Linked – The French Understand That Work Sucks

I think Nathan pretty much nails this:

“I never understood why people think this. If work was “foundational to the sense of self,” you wouldn’t have to pay people to do it! If people found work intrinsically rewarding and necessary for their dignity, there would never be any worries about people being “lazy” or “idle” since they’d work by choice. I think that the mistake comes from the use of “work” to be synonymous with both “jobs” and “activity.” Jobs (activity done in order to get money, often without much say in working conditions or compensation) are not foundational to the sense of self. Activity (doing things) probably is, since not doing anything is quite boring.”

This is something that has bothered me for years.
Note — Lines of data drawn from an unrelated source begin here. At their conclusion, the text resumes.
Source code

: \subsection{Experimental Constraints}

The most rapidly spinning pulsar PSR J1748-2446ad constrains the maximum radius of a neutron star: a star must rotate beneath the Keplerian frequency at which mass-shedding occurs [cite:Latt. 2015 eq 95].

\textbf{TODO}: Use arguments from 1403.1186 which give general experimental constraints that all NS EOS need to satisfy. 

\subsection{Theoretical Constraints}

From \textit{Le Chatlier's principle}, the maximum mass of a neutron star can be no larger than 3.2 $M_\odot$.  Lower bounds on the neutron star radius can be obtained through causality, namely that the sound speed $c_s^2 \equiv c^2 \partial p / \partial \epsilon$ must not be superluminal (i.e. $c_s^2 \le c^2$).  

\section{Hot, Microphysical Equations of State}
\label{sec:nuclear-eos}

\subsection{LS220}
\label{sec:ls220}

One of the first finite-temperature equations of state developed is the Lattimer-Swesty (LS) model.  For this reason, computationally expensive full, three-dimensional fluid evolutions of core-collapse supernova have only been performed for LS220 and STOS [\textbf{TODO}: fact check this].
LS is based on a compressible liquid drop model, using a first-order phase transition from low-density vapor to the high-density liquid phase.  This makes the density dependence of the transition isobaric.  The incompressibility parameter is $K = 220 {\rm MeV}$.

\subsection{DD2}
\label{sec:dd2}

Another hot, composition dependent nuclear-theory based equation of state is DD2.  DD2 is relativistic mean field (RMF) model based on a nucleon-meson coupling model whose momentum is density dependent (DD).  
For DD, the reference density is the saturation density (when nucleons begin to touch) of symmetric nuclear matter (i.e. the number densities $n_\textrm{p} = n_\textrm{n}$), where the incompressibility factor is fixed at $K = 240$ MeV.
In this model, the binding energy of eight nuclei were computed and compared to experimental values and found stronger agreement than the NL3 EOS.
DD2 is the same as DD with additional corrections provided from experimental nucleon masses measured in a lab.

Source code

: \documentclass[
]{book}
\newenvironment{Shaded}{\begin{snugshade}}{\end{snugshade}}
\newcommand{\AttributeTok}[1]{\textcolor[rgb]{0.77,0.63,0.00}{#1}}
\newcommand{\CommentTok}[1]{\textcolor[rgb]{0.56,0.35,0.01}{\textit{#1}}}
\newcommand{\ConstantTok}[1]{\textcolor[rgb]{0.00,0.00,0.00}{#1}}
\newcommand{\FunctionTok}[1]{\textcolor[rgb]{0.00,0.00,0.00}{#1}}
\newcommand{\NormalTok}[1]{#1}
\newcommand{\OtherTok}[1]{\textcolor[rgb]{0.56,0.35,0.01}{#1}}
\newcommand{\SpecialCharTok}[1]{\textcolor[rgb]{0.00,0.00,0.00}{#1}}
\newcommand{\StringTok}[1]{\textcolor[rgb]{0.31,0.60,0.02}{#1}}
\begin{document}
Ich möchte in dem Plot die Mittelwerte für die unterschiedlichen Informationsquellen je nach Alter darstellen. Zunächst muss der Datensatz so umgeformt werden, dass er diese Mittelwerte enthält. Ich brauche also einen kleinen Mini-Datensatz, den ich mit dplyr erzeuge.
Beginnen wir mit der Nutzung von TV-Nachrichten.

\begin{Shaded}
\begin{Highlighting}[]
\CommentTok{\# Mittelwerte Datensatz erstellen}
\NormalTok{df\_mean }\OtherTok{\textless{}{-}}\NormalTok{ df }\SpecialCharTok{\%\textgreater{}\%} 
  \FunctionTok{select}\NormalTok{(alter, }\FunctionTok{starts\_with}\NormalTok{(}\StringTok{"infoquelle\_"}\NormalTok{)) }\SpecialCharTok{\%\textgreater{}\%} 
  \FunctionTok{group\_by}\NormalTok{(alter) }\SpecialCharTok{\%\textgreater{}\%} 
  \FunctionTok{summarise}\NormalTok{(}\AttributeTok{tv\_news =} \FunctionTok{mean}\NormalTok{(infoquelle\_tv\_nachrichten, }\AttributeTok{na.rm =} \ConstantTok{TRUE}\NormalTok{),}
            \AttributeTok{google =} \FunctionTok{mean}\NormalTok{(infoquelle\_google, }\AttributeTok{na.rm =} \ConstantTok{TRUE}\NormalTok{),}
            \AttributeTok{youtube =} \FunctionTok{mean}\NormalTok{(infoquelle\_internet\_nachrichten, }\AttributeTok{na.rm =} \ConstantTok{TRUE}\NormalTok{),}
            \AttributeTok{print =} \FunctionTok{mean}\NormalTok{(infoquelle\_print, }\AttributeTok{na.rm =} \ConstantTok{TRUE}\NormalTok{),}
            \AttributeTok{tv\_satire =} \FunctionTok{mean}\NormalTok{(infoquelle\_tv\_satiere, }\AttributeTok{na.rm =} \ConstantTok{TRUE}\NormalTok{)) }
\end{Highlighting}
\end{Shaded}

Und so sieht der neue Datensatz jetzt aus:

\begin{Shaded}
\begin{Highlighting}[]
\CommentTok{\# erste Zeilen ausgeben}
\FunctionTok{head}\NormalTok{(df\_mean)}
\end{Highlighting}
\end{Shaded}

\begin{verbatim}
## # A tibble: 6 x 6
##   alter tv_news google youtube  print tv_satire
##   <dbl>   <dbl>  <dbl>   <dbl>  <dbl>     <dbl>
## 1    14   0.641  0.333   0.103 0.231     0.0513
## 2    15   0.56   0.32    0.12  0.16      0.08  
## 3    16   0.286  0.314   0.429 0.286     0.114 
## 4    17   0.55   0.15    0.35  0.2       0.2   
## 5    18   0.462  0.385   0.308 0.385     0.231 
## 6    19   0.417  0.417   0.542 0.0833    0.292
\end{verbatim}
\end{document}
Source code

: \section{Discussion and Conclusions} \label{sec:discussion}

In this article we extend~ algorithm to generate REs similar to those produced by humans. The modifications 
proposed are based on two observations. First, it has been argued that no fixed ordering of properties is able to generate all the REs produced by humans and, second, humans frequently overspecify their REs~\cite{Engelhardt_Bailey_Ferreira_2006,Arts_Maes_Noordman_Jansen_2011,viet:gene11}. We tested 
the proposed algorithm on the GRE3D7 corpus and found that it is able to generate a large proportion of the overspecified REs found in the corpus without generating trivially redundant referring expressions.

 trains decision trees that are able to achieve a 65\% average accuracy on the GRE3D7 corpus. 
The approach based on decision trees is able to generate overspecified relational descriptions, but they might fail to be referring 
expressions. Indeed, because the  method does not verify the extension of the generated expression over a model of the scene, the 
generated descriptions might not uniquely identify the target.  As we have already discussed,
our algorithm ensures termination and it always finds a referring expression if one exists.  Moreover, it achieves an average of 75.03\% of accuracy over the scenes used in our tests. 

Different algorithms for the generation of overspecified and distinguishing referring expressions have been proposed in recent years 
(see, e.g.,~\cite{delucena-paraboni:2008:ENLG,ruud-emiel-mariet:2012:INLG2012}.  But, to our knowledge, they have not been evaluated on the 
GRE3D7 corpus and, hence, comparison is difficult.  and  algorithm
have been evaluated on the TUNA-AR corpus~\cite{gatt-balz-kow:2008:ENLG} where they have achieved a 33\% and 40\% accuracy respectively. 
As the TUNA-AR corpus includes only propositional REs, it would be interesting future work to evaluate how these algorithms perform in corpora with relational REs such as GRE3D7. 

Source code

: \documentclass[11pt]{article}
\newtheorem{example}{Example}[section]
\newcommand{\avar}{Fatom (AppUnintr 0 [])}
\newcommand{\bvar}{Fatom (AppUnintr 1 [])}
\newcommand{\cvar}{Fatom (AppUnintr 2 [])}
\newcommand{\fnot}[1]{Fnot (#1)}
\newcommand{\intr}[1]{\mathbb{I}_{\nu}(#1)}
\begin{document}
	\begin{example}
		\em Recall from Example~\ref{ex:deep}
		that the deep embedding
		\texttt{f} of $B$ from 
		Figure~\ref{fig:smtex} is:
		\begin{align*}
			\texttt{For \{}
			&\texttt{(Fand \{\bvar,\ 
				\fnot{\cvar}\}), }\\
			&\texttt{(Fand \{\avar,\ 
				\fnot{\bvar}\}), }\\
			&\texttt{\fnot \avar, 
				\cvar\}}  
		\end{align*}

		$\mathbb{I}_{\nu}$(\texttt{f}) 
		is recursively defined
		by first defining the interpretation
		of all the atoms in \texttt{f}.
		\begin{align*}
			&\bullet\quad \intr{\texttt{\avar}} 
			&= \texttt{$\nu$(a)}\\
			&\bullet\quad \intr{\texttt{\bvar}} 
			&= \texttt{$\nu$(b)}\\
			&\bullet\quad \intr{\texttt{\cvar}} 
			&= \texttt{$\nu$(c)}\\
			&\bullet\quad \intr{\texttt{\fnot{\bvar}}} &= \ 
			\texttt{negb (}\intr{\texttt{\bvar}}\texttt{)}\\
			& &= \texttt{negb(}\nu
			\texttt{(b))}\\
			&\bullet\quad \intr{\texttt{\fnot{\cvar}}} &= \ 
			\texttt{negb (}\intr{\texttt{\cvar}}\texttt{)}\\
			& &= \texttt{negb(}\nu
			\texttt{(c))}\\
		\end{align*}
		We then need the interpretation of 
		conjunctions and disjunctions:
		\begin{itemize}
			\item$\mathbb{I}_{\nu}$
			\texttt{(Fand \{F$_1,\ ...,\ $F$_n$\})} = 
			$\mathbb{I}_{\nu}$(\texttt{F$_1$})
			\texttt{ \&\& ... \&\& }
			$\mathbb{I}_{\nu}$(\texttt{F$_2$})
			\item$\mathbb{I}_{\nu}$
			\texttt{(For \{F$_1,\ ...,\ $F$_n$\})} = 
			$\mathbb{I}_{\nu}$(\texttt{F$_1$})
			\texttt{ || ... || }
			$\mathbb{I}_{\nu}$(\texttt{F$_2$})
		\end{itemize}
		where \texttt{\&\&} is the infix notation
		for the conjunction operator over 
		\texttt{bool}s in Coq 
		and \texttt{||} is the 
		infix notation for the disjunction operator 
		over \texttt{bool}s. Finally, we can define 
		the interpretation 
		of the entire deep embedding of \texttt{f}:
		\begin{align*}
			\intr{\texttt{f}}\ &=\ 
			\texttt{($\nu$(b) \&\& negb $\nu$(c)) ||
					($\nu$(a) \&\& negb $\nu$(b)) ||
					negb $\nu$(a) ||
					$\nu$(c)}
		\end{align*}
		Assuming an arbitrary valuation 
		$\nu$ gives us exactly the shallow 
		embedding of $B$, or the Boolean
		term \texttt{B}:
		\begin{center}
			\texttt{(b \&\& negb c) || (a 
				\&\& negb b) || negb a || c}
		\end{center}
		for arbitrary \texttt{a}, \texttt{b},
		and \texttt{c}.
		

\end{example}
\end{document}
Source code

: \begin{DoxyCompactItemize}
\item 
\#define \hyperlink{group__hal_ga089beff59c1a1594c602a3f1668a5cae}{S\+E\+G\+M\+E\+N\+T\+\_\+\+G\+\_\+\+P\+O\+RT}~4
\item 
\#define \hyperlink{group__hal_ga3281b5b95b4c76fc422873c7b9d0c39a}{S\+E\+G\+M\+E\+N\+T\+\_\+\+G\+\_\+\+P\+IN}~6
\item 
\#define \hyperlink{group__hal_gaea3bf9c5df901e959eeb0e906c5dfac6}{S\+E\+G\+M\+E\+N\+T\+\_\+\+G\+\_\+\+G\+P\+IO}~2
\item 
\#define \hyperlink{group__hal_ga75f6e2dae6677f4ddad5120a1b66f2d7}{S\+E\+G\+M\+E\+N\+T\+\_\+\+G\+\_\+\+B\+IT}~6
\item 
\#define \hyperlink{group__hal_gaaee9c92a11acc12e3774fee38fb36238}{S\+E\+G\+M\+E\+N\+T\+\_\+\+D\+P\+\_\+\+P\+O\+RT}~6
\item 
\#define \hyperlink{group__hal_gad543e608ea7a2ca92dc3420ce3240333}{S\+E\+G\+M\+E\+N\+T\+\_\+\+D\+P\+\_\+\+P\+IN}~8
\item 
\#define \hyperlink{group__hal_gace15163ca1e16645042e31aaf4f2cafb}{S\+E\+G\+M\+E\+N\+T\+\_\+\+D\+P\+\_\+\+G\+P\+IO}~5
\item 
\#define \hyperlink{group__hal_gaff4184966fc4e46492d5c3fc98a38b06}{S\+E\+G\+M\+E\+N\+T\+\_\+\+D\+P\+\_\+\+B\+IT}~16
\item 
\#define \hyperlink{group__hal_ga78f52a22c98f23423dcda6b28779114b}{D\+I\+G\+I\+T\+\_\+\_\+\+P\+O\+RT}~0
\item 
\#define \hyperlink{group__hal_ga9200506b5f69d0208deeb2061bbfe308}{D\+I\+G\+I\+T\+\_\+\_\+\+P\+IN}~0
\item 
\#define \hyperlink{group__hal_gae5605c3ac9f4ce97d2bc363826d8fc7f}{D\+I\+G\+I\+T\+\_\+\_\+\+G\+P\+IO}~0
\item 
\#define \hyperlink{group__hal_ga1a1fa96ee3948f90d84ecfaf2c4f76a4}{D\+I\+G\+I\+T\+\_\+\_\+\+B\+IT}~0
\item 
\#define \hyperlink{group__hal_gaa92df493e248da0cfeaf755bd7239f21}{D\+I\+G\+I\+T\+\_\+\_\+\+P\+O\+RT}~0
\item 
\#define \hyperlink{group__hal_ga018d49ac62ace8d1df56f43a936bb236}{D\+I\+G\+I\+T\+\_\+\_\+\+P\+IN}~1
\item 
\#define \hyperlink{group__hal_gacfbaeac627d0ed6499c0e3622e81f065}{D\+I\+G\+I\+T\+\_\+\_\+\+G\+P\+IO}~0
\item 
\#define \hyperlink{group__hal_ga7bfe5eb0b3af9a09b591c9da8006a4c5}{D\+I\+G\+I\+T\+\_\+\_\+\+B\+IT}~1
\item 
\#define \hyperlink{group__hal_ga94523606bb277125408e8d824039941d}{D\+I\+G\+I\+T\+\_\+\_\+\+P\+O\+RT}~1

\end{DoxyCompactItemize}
The good old Protestant work ethic that we adhere to in the US has been used to indoctrinate generations of Americans to believe that their entire existence is equal to their job. Similar to Nathan, though, what I think was meant originally was that doing something was foundational to our sense of self, but that work doesn’t have to equal doing a job.

Consider how much damage we have done by only valuing our jobs. We’ve made second-class citizens of millions of mothers who don’t work while ignoring the privileges that make it possible in the first place, mainly a spouse who does almost nothing but their job. We devalue the other “work” we could be doing instead of our jobs. Things like:

  • Being a parent
  • Being involved in our local communities
  • Creating
  • Learning or educating others
  • Being a good friend

Everything that brings us the most happiness and spreads that happiness across society gets set aside because we are supposed to identify ourselves based on our jobs.

So yeah, maybe the French won’t necessarily still get to retire with a pension at 62. (though Nathan does a good job of explaining why that isn’t impossible, this was a choice made to protect the wealthy from being taxed, after all.) I still think many of us could learn something from the French, and Europe in general, about where our jobs fit into the fuller picture of our lives. If you aren’t making time to “live,” what’s the point of all that time spent at our jobs?

Who are you, really? There’s much more to you than your job. Not making time to explore any of that is surely a waste. We shouldn’t have to wait for retirement to figure that out, but we should have the opportunity to retire and do that at some point too. I don’t believe many of my generation or younger ones see that as possible. A society that has allowed that to happen is a terrible waste.